Pour toute réponse, Rieux lui sourit.
– Eh bien, voilà…
Quelques rues plus loin, une auto sembla glisser longuement sur le pavé mouillé. Elle s’éloigna et, après elle, des exclamations confuses, venues de loin, rompirent encore le silence. Puis il retomba sur les deux hommes avec tout son poids de ciel et d’étoiles. Tarrou s’était levé pour se percher sur le parapet de la terrasse, face à Rieux, toujours tassé au creux de sa chaise. On ne voyait de lui qu’une forme massive, découpée dans le ciel. Il parla longtemps et voici à peu près son discours reconstitué :
– Disons pour simplifier, Rieux, que je souffrais déjà de la peste bien avant de connaître cette ville et cette épidémie. C’est assez dire que je suis comme tout le monde. Mais il y a des gens qui ne le savent pas, ou qui se trouvent bien dans cet état et des gens qui le savent et qui voudraient en sortir. Moi, j’ai toujours voulu en sortir.
« Quand j’étais jeune, je vivais avec l’idée de mon innocence, c’est-à-dire avec pas d’idée du tout. Je n’ai pas le genre tourmenté, j’ai débuté comme il convenait. Tout me réussissait, j’étais à l’aise dans l’intelligence, au mieux avec les femmes, et si j’avais quelques inquiétudes, elles passaient comme elles étaient venues. Un jour, j’ai commencé à réfléchir. Maintenant…
« Il faut vous dire que je n’étais pas pauvre comme vous. Mon père était avocat général, ce qui est une situation. Pourtant, il n’en portait pas l’air, étant de naturel bonhomme. Ma mère était simple et effacée, je n’ai jamais cessé de l’aimer, mais je préfère ne pas en parler. Lui s’occupait de moi avec affection et je crois même qu’il essayait de me comprendre. Il avait des aventures au-dehors, j’en suis sûr maintenant, et, aussi bien, je suis loin de m’en indigner. Il se conduisait en tout cela comme il fallait attendre qu’il se conduisît, sans choquer personne. Pour parler bref, il n’était pas très original et, aujourd’hui qu’il est mort, je me rends compte que s’il n’a pas vécu comme un saint, il n’a pas été non plus un mauvais homme. Il tenait le milieu, voilà tout, et c’est le type d’homme pour lequel on se sent une affection raisonnable, celle qui fait qu’on continue.

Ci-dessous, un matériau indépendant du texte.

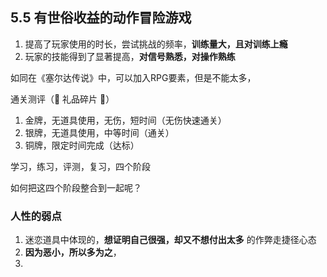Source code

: ## 5.5 有世俗收益的动作冒险游戏

1. 提高了玩家使用的时长，尝试挑战的频率，**训练量大，且对训练上瘾**
1. 玩家的技能得到了显著提高，**对信号熟悉，对操作熟练**


如同在《塞尔达传说》中，可以加入RPG要素，但是不能太多，

通关测评（🎁 礼品碎片 🧩）

1. 金牌，无道具使用，无伤，短时间（无伤快速通关）
2. 银牌，无道具使用，中等时间（通关）
3. 铜牌，限定时间完成（达标）

学习，练习，评测，复习，四个阶段

如何把这四个阶段整合到一起呢？

### 人性的弱点

1. 迷恋道具中体现的，**想证明自己很强，却又不想付出太多** 的作弊走捷径心态
1. **因为恶小，所以多为之**，
1. 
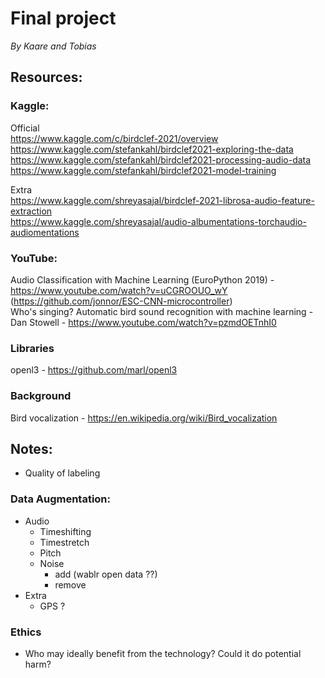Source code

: # Final project
_By Kaare and Tobias_

## Resources:

### Kaggle:  
Official  
https://www.kaggle.com/c/birdclef-2021/overview  
https://www.kaggle.com/stefankahl/birdclef2021-exploring-the-data  
https://www.kaggle.com/stefankahl/birdclef2021-processing-audio-data  
https://www.kaggle.com/stefankahl/birdclef2021-model-training  


Extra  
https://www.kaggle.com/shreyasajal/birdclef-2021-librosa-audio-feature-extraction   
https://www.kaggle.com/shreyasajal/audio-albumentations-torchaudio-audiomentations  


### YouTube:  
Audio Classification with Machine Learning (EuroPython 2019) - https://www.youtube.com/watch?v=uCGROOUO_wY (https://github.com/jonnor/ESC-CNN-microcontroller)  
Who's singing? Automatic bird sound recognition with machine learning - Dan Stowell - https://www.youtube.com/watch?v=pzmdOETnhI0


### Libraries
openl3 - https://github.com/marl/openl3

### Background
Bird vocalization - https://en.wikipedia.org/wiki/Bird_vocalization

## Notes:

- Quality of labeling

### Data Augmentation:
- Audio
    - Timeshifting
    - Timestretch
    - Pitch
    - Noise 
        - add (wablr open data ??)
        - remove
- Extra
    - GPS ?
 
### Ethics
- Who may ideally benefit from the technology? Could it do potential harm?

« Il avait cependant une particularité : le grand indicateur Chaix était son livre de chevet. Ce n’était pas qu’il voyageât, sauf aux vacances, pour aller en Bretagne où il avait une petite propriété. Mais il était à même de vous dire exactement les heures de départ et d’arrivée du Paris-Berlin, les combinaisons d’horaires qu’il fallait faire pour aller de Lyon à Varsovie, le kilométrage exact entre les capitales de votre choix. Êtes-vous capable de dire comment on va de Briançon à Chamonix ? Même un chef de gare s’y perdrait. Mon père ne s’y perdait pas. Il s’exerçait à peu près tous les soirs à enrichir ses connaissances sur ce point, et il en était plutôt fier. Cela m’amusait beaucoup, et je le questionnais souvent, ravi de vérifier ses réponses dans le Chaix et de reconnaître qu’il ne s’était pas trompé. Ces petits exercices nous ont beaucoup liés l’un à l’autre, car je lui fournissais un auditoire dont il appréciait la bonne volonté. Quant à moi, je trouvais que cette supériorité qui avait trait aux chemins de fer en valait bien une autre.

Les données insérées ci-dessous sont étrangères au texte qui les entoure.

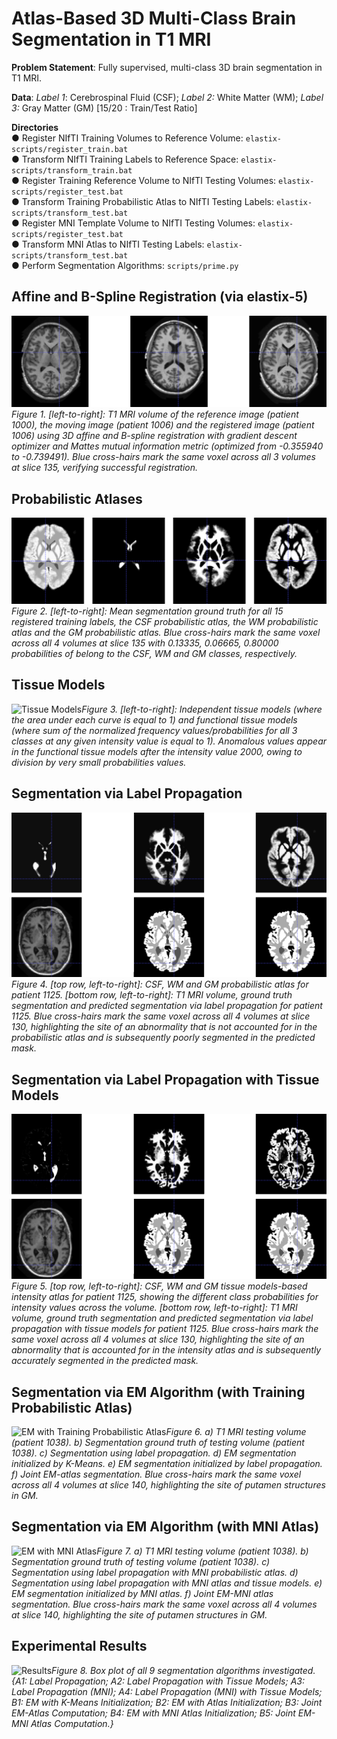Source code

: # Atlas-Based 3D Multi-Class Brain Segmentation in T1 MRI

**Problem Statement**: Fully supervised, multi-class 3D brain segmentation in T1 MRI.

**Data**: *Label 1*: Cerebrospinal Fluid (CSF); *Label 2:* White Matter (WM); *Label 3:* Gray Matter (GM) [15/20 : Train/Test Ratio]


**Directories**  
  ● Register NIfTI Training Volumes to Reference Volume: `elastix-scripts/register_train.bat`  
  ● Transform NIfTI Training Labels to Reference Space: `elastix-scripts/transform_train.bat`  
  ● Register Training Reference Volume to NIfTI Testing Volumes: `elastix-scripts/register_test.bat`   
  ● Transform Training Probabilistic Atlas to NIfTI Testing Labels: `elastix-scripts/transform_test.bat`  
  ● Register MNI Template Volume to NIfTI Testing Volumes: `elastix-scripts/register_test.bat`  
  ● Transform MNI Atlas to NIfTI Testing Labels: `elastix-scripts/transform_test.bat`  
  ● Perform Segmentation Algorithms: `scripts/prime.py`  
  

## Affine and B-Spline Registration (via elastix-5)  
  
  
![elastix-5 Registration](reports/images/reg00.png)*Figure 1.  [left-to-right]: T1 MRI volume of the reference image (patient 1000), the moving image (patient 1006) and the registered image (patient 1006) using 3D affine and B-spline registration with gradient descent optimizer and Mattes mutual information metric (optimized from -0.355940 to -0.739491). Blue cross-hairs mark the same voxel across all 3 volumes at slice 135, verifying successful registration.*  
  
    
    
## Probabilistic Atlases  
  
  
![Probabilistic Atlases](reports/images/reg02.png)*Figure 2.  [left-to-right]: Mean segmentation ground truth for all 15 registered training labels, the CSF probabilistic atlas, the WM probabilistic atlas and the GM probabilistic atlas. Blue cross-hairs mark the same voxel across all 4 volumes at slice 135 with 0.13335, 0.06665, 0.80000 probabilities of belong to the CSF, WM and GM classes, respectively.*  
  
    
    
## Tissue Models  
  
  
![Tissue Models](reports/images/reg03.png)*Figure 3.  [left-to-right]: Independent tissue models (where the area under each curve is equal to 1) and functional tissue models (where sum of the normalized frequency values/probabilities for all 3 classes at any given intensity value is equal to 1). Anomalous values appear in the functional tissue models after the intensity value 2000, owing to division by very small probabilities values.*



## Segmentation via Label Propagation  
  
  
![Label Propagation](reports/images/seg02.png)*Figure 4.  [top row, left-to-right]: CSF, WM and GM probabilistic atlas for patient 1125. [bottom row, left-to-right]: T1 MRI volume, ground truth segmentation and predicted segmentation via label propagation for patient 1125. Blue cross-hairs mark the same voxel across all 4 volumes at slice 130, highlighting the site of an abnormality that is not accounted for in the probabilistic atlas and is subsequently poorly segmented in the predicted mask.*




## Segmentation via Label Propagation with Tissue Models  
  
  
![Label Propagation with Tissue Models](reports/images/seg03.png)*Figure 5.  [top row, left-to-right]: CSF, WM and GM tissue models-based intensity atlas for patient 1125, showing the different class probabilities for intensity values across the volume. [bottom row, left-to-right]: T1 MRI volume, ground truth segmentation and predicted segmentation via label propagation with tissue models for patient 1125. Blue cross-hairs mark the same voxel across all 4 volumes at slice 130, highlighting the site of an abnormality that is accounted for in the intensity atlas and is subsequently accurately segmented in the predicted mask.*




## Segmentation via EM Algorithm (with Training Probabilistic Atlas)  
  
  
![EM with Training Probabilistic Atlas](reports/images/seg04.png)*Figure 6.  a) T1 MRI testing volume (patient 1038). b) Segmentation ground truth of testing volume (patient 1038). c) Segmentation using label propagation. d) EM segmentation initialized by K-Means. e) EM segmentation initialized by label propagation. f) Joint EM-atlas segmentation. Blue cross-hairs mark the same voxel across all 4 volumes at slice 140, highlighting the site of putamen structures in GM.*




## Segmentation via EM Algorithm (with MNI Atlas)  
  
  
![EM with MNI Atlas](reports/images/seg05.png)*Figure 7. a) T1 MRI testing volume (patient 1038). b) Segmentation ground truth of testing volume (patient 1038). c) Segmentation using label propagation with MNI probabilistic atlas. d) Segmentation using label propagation with MNI atlas and tissue models. e) EM segmentation initialized by MNI atlas. f) Joint EM-MNI atlas segmentation. Blue cross-hairs mark the same voxel across all 4 volumes at slice 140, highlighting the site of putamen structures in GM.*



## Experimental Results  
  
  
![Results](reports/images/res01.png)*Figure 8.  Box plot of all 9 segmentation algorithms investigated. {A1: Label Propagation; A2: Label Propagation with Tissue Models; A3: Label Propagation (MNI); A4: Label Propagation (MNI) with Tissue Models; B1: EM with K-Means Initialization; B2: EM with Atlas Initialization; B3: Joint EM-Atlas Computation; B4: EM with MNI Atlas Initialization; B5: Joint EM-MNI Atlas Computation.}*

« Mais je me laisse aller et je risque de donner trop d’importance à cet honnête homme. Car, pour finir, il n’a eu qu’une influence indirecte sur ma détermination. Tout au plus m’a-t-il fourni une occasion. Quand j’ai eu dix-sept ans, en effet, mon père m’a invité à aller l’écouter. Il s’agissait d’une affaire importante, en cour d’assises, et, certainement, il avait pensé qu’il apparaîtrait sous son meilleur jour. Je crois aussi qu’il comptait sur cette cérémonie, propre à frapper les jeunes imaginations, pour me pousser à entrer dans la carrière que lui-même avait choisie. J’avais accepté, parce que cela faisait plaisir à mon père et parce que, aussi bien, j’étais curieux de le voir et de l’entendre dans un autre rôle que celui qu’il jouait parmi nous. Je ne pensais à rien de plus. Ce qui se passait dans un tribunal m’avait toujours paru aussi naturel et inévitable qu’une revue de 14 juillet ou une distribution de prix. J’en avais une idée fort abstraite et qui ne me gênait pas.